Top officials in the administration of President Ebrahim Raisi have said they are reviewing the files of six rounds of negotiations that ended in late July, and will return to the Austrian capital soon. But they have also said they will only engage in negotiations that will lead to the removal of U.S. sanctions.
“Of course, we will soon return to the Vienna talks and we are keeping our eyes on the issue of verification and receiving the necessary guarantees for the implementation of commitments by the Western parties,” Amir-Abdollahian said in Damascus.
Sabotage attacks on Iranian nuclear sites and the November assassination of a top nuclear scientist – all of which has been blamed on the occupying regime of Israel – prompted the parliament to ratify a new law, which calls for ramped-up nuclear activity until the U.S. sanctions are lifted.

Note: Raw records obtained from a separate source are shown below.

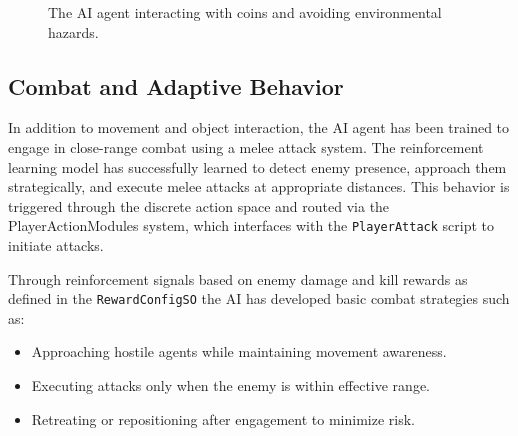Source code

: \documentclass[12pt,oneside,openright,a4paper]{cpe-english-project}
\begin{document}
\begin{figure}[H]
\centering
{}
\caption{The AI agent interacting with coins and avoiding environmental hazards.}
\label{fig:AIInt}
\end{figure}

\subsection{Combat and Adaptive Behavior}

In addition to movement and object interaction, the AI agent has been trained to engage in close-range combat using a melee attack system. The reinforcement learning model has successfully learned to detect enemy presence, approach them strategically, and execute melee attacks at appropriate distances. This behavior is triggered through the discrete action space and routed via the PlayerActionModules system, which interfaces with the \texttt{PlayerAttack} script to initiate attacks.

Through reinforcement signals based on enemy damage and kill rewards as defined in the \texttt{RewardConfigSO} the AI has developed basic combat strategies such as:

\begin{itemize}
\item Approaching hostile agents while maintaining movement awareness.
\item Executing attacks only when the enemy is within effective range.
\item Retreating or repositioning after engagement to minimize risk.
\end{itemize}
\end{document}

Eslami said, “The production of uranium metal may be considered a danger in the eyes of the Americans, but we will do what is necessary for our national interests.”
The nuclear chief also pointed to a disagreement Iran had with the IAEA last month over an agreement reached in Tehran that would allow inspectors to service monitoring cameras at nuclear sites and replace their memory cards.
Eslami said after Iran insisted it would not grant access to a site in Karaj that was subject to a sabotage attack earlier this year, the agency did not pursue the matter.
The nuclear agency had previously said it needed access to the site to replace monitoring equipment that was damaged or destroyed during the attack on the facility.
The IAEA “did not take a stance or condemn the terrorist operation on this site, which practically encourages these terrorist attacks”, he said.
Eslami said the IAEA plays into the hands of Israel and the MKO terror group, basing its analyses on Tehran’s nuclear program on “deceptive information” provided by the pair.
“Based on its Statute, the Agency should encourage, support and help member countries achieve peaceful nuclear energy, but unfortunately, for a variety of reasons and because they consider superiority as exclusive to themselves, they have monopolized science and technology, restricted us and increased our costs,” he said.
“The enemies put a lot of pressure on the IAEA. Together with the Zionists, the MKO mercenaries regularly feed the IAEA with deceptive information and always incite the Agency against our country,” he added.